Your goal: Lines from the top of the entries through the line that has "1.1 大规模语言模型（LLM）" must be duplicated exactly, and no others.

==== Data records ====

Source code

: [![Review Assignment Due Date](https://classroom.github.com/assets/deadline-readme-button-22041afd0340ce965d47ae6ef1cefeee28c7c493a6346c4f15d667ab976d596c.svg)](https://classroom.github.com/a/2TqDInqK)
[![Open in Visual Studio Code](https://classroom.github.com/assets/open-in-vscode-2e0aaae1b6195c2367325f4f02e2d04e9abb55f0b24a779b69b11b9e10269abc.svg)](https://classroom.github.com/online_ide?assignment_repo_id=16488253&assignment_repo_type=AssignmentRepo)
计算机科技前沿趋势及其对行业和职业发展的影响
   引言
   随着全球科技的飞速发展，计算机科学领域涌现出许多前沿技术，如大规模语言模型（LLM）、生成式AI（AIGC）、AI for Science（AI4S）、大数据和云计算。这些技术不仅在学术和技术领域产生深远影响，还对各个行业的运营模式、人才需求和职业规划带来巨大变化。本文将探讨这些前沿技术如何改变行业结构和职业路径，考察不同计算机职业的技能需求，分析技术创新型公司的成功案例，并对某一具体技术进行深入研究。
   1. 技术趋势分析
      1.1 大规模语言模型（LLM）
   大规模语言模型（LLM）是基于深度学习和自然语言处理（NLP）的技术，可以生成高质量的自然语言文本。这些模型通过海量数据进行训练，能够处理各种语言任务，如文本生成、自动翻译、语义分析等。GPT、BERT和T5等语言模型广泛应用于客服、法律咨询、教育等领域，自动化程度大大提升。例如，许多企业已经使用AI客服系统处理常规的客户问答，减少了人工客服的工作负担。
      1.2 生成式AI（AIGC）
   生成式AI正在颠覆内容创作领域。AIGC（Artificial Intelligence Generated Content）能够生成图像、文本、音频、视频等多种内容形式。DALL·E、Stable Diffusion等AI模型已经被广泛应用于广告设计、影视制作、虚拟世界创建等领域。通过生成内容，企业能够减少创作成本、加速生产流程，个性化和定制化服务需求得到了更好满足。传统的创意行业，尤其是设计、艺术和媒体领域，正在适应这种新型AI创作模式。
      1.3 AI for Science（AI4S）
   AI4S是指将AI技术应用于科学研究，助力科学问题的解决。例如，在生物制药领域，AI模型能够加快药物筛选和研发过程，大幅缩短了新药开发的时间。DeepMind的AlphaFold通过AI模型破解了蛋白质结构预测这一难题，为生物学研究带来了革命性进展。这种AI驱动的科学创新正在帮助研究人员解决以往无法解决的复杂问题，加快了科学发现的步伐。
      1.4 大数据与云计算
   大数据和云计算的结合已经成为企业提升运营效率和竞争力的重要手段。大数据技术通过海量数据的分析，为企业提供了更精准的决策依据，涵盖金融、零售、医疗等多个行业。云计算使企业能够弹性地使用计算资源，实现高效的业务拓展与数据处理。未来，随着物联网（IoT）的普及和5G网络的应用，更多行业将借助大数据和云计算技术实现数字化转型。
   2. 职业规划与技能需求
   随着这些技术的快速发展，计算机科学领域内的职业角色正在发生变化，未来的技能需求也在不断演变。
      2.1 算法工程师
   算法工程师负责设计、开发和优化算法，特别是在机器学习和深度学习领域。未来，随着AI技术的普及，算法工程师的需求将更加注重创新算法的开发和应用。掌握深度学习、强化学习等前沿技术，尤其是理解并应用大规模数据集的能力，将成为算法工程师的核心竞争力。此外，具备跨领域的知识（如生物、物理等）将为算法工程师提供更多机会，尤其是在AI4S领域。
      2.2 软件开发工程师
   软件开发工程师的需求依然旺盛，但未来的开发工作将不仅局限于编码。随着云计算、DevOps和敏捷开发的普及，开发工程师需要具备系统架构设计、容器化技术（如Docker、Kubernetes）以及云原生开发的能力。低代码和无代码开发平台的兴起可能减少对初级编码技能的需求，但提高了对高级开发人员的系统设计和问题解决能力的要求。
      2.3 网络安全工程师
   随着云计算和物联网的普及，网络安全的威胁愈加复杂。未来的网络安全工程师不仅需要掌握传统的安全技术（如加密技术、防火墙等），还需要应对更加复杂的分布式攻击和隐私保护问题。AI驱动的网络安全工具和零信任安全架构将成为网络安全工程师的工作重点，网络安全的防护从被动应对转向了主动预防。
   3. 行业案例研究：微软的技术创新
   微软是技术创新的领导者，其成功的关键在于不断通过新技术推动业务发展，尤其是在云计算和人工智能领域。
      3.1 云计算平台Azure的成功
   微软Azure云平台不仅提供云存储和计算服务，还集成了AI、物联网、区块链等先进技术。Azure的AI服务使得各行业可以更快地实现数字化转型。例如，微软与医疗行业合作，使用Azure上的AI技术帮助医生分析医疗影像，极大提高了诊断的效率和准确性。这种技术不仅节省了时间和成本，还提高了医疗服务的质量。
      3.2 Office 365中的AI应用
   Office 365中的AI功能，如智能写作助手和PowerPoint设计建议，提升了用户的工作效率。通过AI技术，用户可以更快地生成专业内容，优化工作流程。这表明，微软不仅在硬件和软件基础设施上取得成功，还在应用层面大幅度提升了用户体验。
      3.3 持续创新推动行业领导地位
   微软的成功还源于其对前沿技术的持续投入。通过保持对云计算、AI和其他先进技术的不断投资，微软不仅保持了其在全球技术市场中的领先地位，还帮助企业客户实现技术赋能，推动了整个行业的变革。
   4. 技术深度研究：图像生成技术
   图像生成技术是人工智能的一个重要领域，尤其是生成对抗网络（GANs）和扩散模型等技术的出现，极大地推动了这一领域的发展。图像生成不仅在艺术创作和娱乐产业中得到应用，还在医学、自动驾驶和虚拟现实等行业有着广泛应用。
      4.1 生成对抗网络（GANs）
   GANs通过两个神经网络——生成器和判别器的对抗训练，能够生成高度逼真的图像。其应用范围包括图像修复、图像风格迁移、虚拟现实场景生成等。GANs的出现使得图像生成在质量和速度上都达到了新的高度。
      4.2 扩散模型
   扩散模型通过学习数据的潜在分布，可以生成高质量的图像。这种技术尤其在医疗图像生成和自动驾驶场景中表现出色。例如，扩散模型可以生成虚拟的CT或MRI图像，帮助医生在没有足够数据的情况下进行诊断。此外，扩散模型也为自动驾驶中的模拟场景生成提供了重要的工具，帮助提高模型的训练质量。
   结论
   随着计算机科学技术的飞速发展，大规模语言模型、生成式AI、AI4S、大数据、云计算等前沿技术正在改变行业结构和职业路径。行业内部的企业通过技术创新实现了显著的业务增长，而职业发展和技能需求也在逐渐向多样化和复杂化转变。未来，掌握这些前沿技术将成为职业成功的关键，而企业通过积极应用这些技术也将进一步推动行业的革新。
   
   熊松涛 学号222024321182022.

====

Your response:
Source code

: [![Review Assignment Due Date](https://classroom.github.com/assets/deadline-readme-button-22041afd0340ce965d47ae6ef1cefeee28c7c493a6346c4f15d667ab976d596c.svg)](https://classroom.github.com/a/2TqDInqK)
[![Open in Visual Studio Code](https://classroom.github.com/assets/open-in-vscode-2e0aaae1b6195c2367325f4f02e2d04e9abb55f0b24a779b69b11b9e10269abc.svg)](https://classroom.github.com/online_ide?assignment_repo_id=16488253&assignment_repo_type=AssignmentRepo)
计算机科技前沿趋势及其对行业和职业发展的影响
   引言
   随着全球科技的飞速发展，计算机科学领域涌现出许多前沿技术，如大规模语言模型（LLM）、生成式AI（AIGC）、AI for Science（AI4S）、大数据和云计算。这些技术不仅在学术和技术领域产生深远影响，还对各个行业的运营模式、人才需求和职业规划带来巨大变化。本文将探讨这些前沿技术如何改变行业结构和职业路径，考察不同计算机职业的技能需求，分析技术创新型公司的成功案例，并对某一具体技术进行深入研究。
   1. 技术趋势分析
      1.1 大规模语言模型（LLM）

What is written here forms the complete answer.